There are four main ways to sell on Sotheby’s; auctions, private sales, a buy-now system, and retail locations.
Simply tell the site about your item, upload documentation and specialists will review its value. Sotheby’s has a standard 10% commission on the hammer price.
16. Make a website
Worried about commission rates and advertisement fees? Are some sites just not producing results to your satisfaction? Sometimes, it pays more to continue online selling but cut out the middle man.
If you have the time, developing your antique website may net you more profit and control. You don’t need to be a coding wizard to start a website. Many hosts like WordPress, Bluehost, and Wix can have your site set up in mere minutes.
Extensions such as Shopify can also integrate Visa and Paypal payment methods to your site. You can even import your current amazon, eBay, and Etsy shops into your website for handiness.
You won’t have to pay monthly maintenance fees or commissions per sale. Instead, you can set prices and change them whenever you want to. Use your social media platform for exposure, and gradually develop a loyal customer base. You’ll soon turn a small hobby into a viable business.
17. Auction Houses
Many antique buyers prefer to examine pieces in person. Some like the spontaneity of visiting an auction house and seeing what’s for sale.
Auction houses are a great way to sell directly to collectors. Simply research houses in your area. Bring your item/s to them for an appraisal. If interested, they will host your item for sale.

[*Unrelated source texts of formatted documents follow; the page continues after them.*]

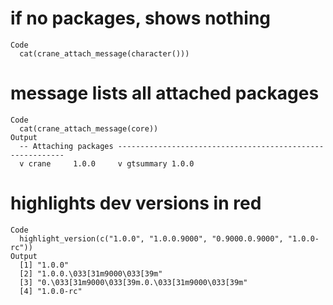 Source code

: # if no packages, shows nothing

    Code
      cat(crane_attach_message(character()))

# message lists all attached packages

    Code
      cat(crane_attach_message(core))
    Output
      -- Attaching packages ----------------------------------------------------------
      v crane     1.0.0     v gtsummary 1.0.0

# highlights dev versions in red

    Code
      highlight_version(c("1.0.0", "1.0.0.9000", "0.9000.0.9000", "1.0.0-rc"))
    Output
      [1] "1.0.0"                                        
      [2] "1.0.0.\033[31m9000\033[39m"                   
      [3] "0.\033[31m9000\033[39m.0.\033[31m9000\033[39m"
      [4] "1.0.0-rc"                                     


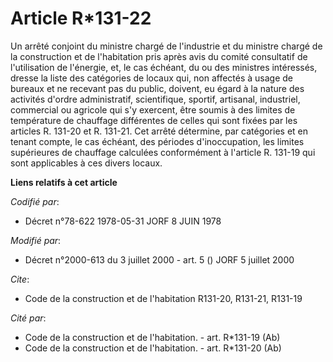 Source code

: # Article R*131-22

Un arrêté conjoint du ministre chargé de l'industrie et du ministre chargé de la construction et de l'habitation pris après
avis du comité consultatif de l'utilisation de l'énergie, et, le cas échéant, du ou des ministres intéressés, dresse la liste
des catégories de locaux qui, non affectés à usage de bureaux et ne recevant pas du public, doivent, eu égard à la nature des
activités d'ordre administratif, scientifique, sportif, artisanal, industriel, commercial ou agricole qui s'y exercent, être
soumis à des limites de température de chauffage différentes de celles qui sont fixées par les articles R. 131-20 et R.
131-21. Cet arrêté détermine, par catégories et en tenant compte, le cas échéant, des périodes d'inoccupation, les limites
supérieures de chauffage calculées conformément à l'article R. 131-19 qui sont applicables à ces divers locaux.

**Liens relatifs à cet article**

_Codifié par_:

  - Décret n°78-622 1978-05-31 JORF 8 JUIN 1978

_Modifié par_:

  - Décret n°2000-613 du 3 juillet 2000 - art. 5 () JORF 5 juillet 2000

_Cite_:

  - Code de la construction et de l'habitation R131-20, R131-21, R131-19

_Cité par_:

  - Code de la construction et de l'habitation. - art. R*131-19 (Ab)
  - Code de la construction et de l'habitation. - art. R*131-20 (Ab)
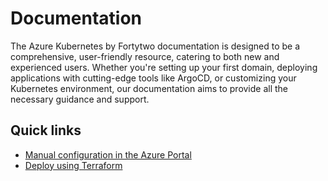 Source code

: # Documentation

The Azure Kubernetes by Fortytwo documentation is designed to be a comprehensive, user-friendly resource, catering to both new and experienced users. Whether you're setting up your first domain, deploying applications with cutting-edge tools like ArgoCD, or customizing your Kubernetes environment, our documentation aims to provide all the necessary guidance and support.

## Quick links

- [Manual configuration in the Azure Portal](./step1-manual.md)
- [Deploy using Terraform](./step1-terraform.md)
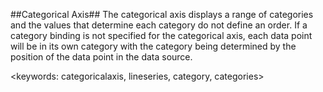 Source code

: ##Categorical Axis##
The categorical axis displays a range of categories and the values that determine each category do not define an order. If a category binding is not specified for the categorical axis, each data point will be in its own category with the category being determined by the position of the data point in the data source.

<keywords: categoricalaxis, lineseries, category, categories> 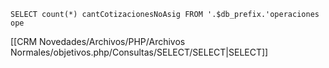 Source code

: `SELECT count(*) cantCotizacionesNoAsig FROM '.$db_prefix.'operaciones ope`

[[CRM Novedades/Archivos/PHP/Archivos Normales/objetivos.php/Consultas/SELECT/SELECT|SELECT]] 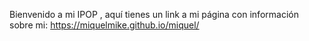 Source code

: Bienvenido a mi IPOP , aquí tienes un link a mi página con información sobre mi: https://miquelmike.github.io/miquel/

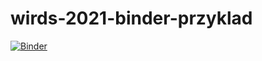 # wirds-2021-binder-przyklad


[![Binder](https://mybinder.org/badge_logo.svg)](https://mybinder.org/v2/gh/Alimak1010/wirds-2021-binder-przyklad/main)
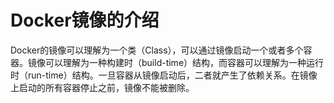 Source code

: # Docker镜像的介绍

Docker的镜像可以理解为一个类（Class），可以通过镜像启动一个或者多个容器。镜像可以理解为一种构建时（build-time）结构，而容器可以理解为一种运行时（run-time）结构。一旦容器从镜像启动后，二者就产生了依赖关系。在镜像上启动的所有容器停止之前，镜像不能被删除。
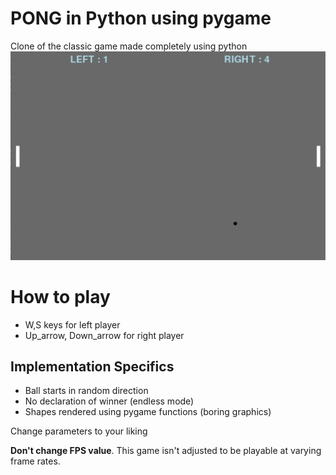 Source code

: # PONG in Python using pygame
Clone of the classic game made completely using python
![Preview](/Screenshot.png)

# How to play
- W,S keys for left player
- Up_arrow, Down_arrow for right player

## Implementation Specifics
- Ball starts in random direction
- No declaration of winner (endless mode)
- Shapes rendered using pygame functions (boring graphics)

Change parameters to your liking

**Don't change FPS value**. This game isn't adjusted to be playable at varying frame rates.

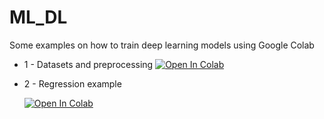 # ML_DL

Some examples on how to train deep learning models using Google Colab

- 1 - Datasets and preprocessing
    [![Open In Colab](https://colab.research.google.com/assets/colab-badge.svg)](https://github.com/arodriguez99/ML_DL/blob/master/RegressionExample.ipynb)

- 2 - Regression example

    [![Open In Colab](https://colab.research.google.com/assets/colab-badge.svg)](https://github.com/arodriguez99/ML_DL/blob/master/RegressionExample.ipynb)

Many auction houses have flexible commission rates and will take care of everything from storage, and delivery, to advertising and selling to customers.
18. Pawn Shops & Local Antique Shops
Pawn shops are a great way of selling an antique quickly.
Pawn shops accept everything and anything collectible – from figurines and pieces of vinyl to guns, musical instruments, and one-of-a-kind artworks.
Do bear in mind that Pawn Shops tend to offer lower prices for antiques than genuine collectors, as they want to maximize their profits at resale.
19. Yard Sales
Everyone has at one time or another had a yard sale. It’s a great way of clearing out clutter and making a small amount of money doing so!
Yard sales attract a lot of attention from antique hunters because sellers generally part with very valuable things for a bargain price. They have no idea of an antique’s true market value.
While not the most recommended way of selling antiques, because you generally won’t fetch as much money, yard sales can be useful if you advertise them correctly.
When organizing your yard sale, try to stick with a theme to attract dedicated collectors and not just a random passerby.
Also, try to appraise rare items you may be selling ahead of time. Label them clearly and stick to a base price – you don’t want to sell a priceless heirloom for pennies, after all!
20. Flea Markets
Flea markets are a good option if you have lots of similar items to sell.
Flea markets are similar to yard sales in that there are a lot of priceless items on sale for much lower than their market worth. But because they are more organized, prices can be set much higher.
Again, when selling antiques at your booth, it’s highly recommended that you research values on vintage items ahead of time! Don’t haggle or negotiate below this value.